→ **ABOUT THIS TASK**: Across the entries below, please work out how many lines contain the string "Callback" and give only the number.

→ **SUPPLIED MATERIAL**:
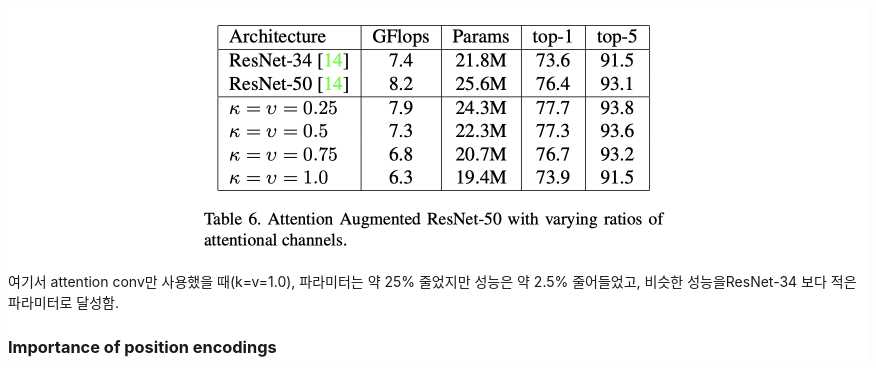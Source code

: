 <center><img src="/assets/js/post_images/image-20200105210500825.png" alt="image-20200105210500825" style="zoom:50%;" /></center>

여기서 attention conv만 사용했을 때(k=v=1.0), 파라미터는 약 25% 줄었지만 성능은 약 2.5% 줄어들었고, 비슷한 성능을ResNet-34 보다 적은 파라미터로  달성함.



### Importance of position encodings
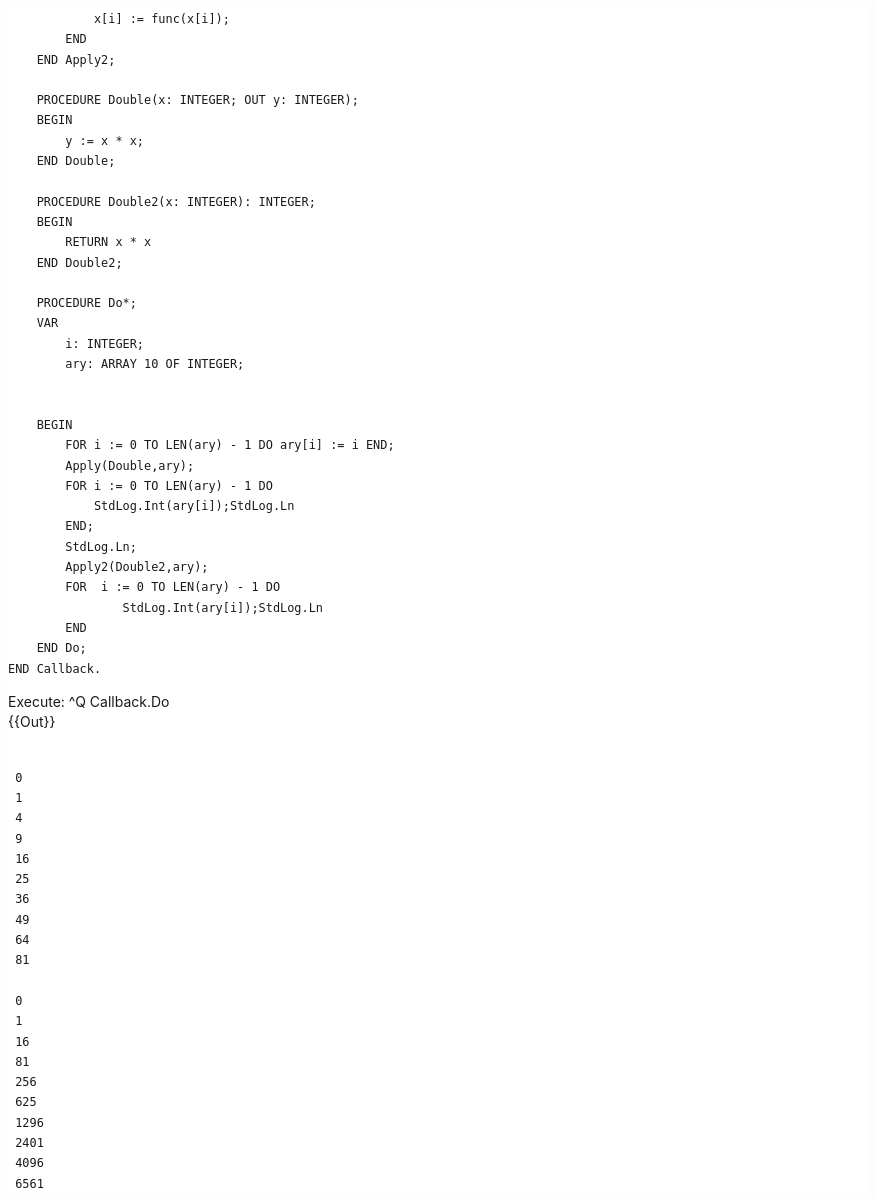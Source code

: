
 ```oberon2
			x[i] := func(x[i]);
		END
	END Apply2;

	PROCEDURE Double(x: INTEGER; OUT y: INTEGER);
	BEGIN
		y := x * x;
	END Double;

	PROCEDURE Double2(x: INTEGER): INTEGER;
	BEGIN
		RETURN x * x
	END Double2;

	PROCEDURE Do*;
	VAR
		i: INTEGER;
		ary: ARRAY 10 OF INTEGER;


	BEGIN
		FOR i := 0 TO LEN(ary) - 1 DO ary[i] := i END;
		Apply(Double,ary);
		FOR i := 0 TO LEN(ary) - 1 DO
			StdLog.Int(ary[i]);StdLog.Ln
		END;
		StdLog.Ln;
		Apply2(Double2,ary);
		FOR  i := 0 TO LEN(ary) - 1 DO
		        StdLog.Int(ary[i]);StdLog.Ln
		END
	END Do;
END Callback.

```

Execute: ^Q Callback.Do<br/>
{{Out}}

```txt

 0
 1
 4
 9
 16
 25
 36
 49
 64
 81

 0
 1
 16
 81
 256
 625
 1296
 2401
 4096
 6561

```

→ **SOLUTION FOR THIS PROBLEM**: 2